Penn State is conducting an inquiry into the controversy surrounding a Penn State professor whose illegally leaked e-mails have sparked an international debate over whether he and his colleagues distorted data on global warming.
The inquiry will determine if further investigation is warranted, a university spokeswoman said Sunday.
On Nov. 21, hundreds of e-mails sent between colleagues at England's University of East Anglia were illegally obtained from a server at the university's climate change research center and posted online. One of the researchers in-volved is Penn State meteorology professor Michael Mann.
The e-mails appeared to indicate that the director of the research unit in question -- Phil Jones -- contacted his colleagues to request they delete certain exchanges.
Skeptics of climate change are calling the ongoing investigation "Climategate" and allege the leaked e-mails suggest the researchers -- including Mann -- had fabricated or manipulated data on global warming.
Penn State said in a statement last week that it did not want to speculate as to the meaning or intent of any of the leaked e-mails in question.
The university will look into the issues at hand, spokeswoman Lisa Powers said, and determine from whatever information is uncovered if further investigation is required.
In this particular situation, a Penn State committee will review every e-mail in question -- a total of about 300 messages, Powers wrote in an e-mail.
This process could take "quite some time," Powers wrote.
Mann said he understands the process and is glad the university is taking appropriate action.
"I would be disappointed if the university wasn't doing all they can to get as much information as possible," Mann said.
"I'm very happy they're doing it."
Though he says he was asked to delete selected e-mails by Jones, Mann said he did not comply with the request. He does not believe any of his colleagues went through with the deletion either.
But he does believe the controversy is a smear campaign led by those who do not believe in climate change -- skeptics who also consistently "badgered" Jones to try to distract him from his research.

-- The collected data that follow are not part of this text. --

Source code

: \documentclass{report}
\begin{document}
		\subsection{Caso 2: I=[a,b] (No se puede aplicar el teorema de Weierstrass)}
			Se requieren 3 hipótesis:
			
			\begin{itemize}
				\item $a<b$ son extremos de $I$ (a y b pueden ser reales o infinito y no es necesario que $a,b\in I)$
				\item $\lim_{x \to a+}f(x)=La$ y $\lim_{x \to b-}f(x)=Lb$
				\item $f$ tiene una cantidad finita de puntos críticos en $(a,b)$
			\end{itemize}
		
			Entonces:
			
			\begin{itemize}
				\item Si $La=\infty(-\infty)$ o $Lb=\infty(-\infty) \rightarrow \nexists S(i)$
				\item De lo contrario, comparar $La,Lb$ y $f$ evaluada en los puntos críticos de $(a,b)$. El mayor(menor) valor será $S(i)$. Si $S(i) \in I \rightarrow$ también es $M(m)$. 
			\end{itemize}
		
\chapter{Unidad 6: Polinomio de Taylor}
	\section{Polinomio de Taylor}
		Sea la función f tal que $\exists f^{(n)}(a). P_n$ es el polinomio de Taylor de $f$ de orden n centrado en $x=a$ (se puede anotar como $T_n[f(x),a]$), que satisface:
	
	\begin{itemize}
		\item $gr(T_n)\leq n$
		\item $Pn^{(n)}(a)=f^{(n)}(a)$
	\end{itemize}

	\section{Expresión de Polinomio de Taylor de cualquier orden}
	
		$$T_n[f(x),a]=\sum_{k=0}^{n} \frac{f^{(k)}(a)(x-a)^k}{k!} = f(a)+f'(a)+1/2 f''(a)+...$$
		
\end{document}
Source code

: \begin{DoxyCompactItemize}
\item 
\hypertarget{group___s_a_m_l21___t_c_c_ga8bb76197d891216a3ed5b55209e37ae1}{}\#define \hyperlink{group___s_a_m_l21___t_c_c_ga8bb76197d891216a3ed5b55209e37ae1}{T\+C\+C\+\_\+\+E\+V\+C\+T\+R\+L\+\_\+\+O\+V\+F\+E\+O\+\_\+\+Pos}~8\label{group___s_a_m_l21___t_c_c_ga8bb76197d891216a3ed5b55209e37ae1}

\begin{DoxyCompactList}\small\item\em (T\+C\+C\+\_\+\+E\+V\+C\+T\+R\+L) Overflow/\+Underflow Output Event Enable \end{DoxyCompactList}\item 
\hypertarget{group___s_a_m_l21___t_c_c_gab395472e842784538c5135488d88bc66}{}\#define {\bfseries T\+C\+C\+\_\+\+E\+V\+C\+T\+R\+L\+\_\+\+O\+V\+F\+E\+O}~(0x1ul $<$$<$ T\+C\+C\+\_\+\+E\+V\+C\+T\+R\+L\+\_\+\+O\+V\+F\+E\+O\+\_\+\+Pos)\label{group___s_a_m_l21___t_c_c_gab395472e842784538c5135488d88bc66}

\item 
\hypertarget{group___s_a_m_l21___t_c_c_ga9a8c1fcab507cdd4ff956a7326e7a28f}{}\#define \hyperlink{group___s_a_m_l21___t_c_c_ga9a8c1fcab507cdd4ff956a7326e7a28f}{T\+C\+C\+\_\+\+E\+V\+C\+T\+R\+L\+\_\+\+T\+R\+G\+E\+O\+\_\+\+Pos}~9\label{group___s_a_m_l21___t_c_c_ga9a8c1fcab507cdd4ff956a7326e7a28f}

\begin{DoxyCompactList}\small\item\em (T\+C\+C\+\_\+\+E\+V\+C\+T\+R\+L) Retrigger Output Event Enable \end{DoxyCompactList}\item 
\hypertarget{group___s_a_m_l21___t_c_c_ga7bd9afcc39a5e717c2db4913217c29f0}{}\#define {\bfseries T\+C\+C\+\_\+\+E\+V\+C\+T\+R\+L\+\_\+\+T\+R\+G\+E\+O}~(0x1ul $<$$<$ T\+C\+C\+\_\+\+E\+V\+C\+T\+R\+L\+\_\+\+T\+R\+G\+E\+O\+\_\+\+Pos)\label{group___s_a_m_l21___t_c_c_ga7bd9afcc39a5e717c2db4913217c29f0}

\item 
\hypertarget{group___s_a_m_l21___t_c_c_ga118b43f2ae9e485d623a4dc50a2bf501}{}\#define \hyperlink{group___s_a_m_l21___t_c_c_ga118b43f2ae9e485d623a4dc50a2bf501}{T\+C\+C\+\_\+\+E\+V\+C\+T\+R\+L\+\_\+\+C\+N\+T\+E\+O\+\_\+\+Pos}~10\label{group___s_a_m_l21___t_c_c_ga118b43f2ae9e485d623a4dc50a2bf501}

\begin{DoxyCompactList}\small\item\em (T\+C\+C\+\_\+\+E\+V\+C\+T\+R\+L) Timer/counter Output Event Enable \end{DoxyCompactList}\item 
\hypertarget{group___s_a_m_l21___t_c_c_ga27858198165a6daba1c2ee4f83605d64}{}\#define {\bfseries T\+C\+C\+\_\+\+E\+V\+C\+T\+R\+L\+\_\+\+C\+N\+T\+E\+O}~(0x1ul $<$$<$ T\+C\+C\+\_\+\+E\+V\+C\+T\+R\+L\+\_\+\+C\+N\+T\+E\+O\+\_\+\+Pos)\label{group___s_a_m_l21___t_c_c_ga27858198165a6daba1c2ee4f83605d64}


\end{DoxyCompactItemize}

"Someone being constantly under attack could be what causes them to make a poor decision," Mann said, though he didn't specifically say Jones' e-mail was inappropriate.
Mann said Friday that in their e-mail exchanges, the scientists used phrasing that can be easily misinterpreted by outsiders -- a misunderstanding that fueled accusations the scientists had tampered with data.
In one of the contested e-mails, Jones writes his colleagues to tell them that he had "just completed Mike's Nature trick of adding in the real temps to each series for the last 20 years (i.e., from 1981 onwards) and from 1961 for Keith's to hide the decline," according to the Associated Press.
Jones confirmed to the Associated Press that this was accurate, but the "Keith" in reference could not be identified.
The controversy continues with only one week left before the United Nations Climate Change Conference 2009, where politicians and scientists will meet in Copenhagen to discuss what measures they will take to combat climate change.
President Barack Obama is expected to attend a portion of the event, along with other world leaders and scientists.
Climate scientist Brenda Ekwurzel, a member of the Union of Concerned Scientists, said Sunday she does not think "Climategate" will be a distraction at next week's summit.
But she said a number of people have made a concerted effort to distort facts presented by scientists as the summit approaches and climate change legislation is debated in Congress.
"One thing is for sure," Ekwurzel said. "These allegations do not take away from the fact that the ice sheets are accelerating their melting rates and that the oceans are heating up at a pace that is entirely consistent with the heat-trapping gases that we have added to the atmosphere."
Ekwurzel said these changes are consistent with research done at East Anglia's climate change research center -- as well as data recorded in many other independent studies.
Mann said his research was reviewed by the United States National Academy of Sciences (NAS), a group of scholars specializing in furthering the use of science and technology for the general public.
In a report published by NAS in 2006, the academy said it saw nothing in his work that was in any way inappropriate, Mann said.
"They went out of their way to state that our work was of the utmost scientific integrity," Mann said.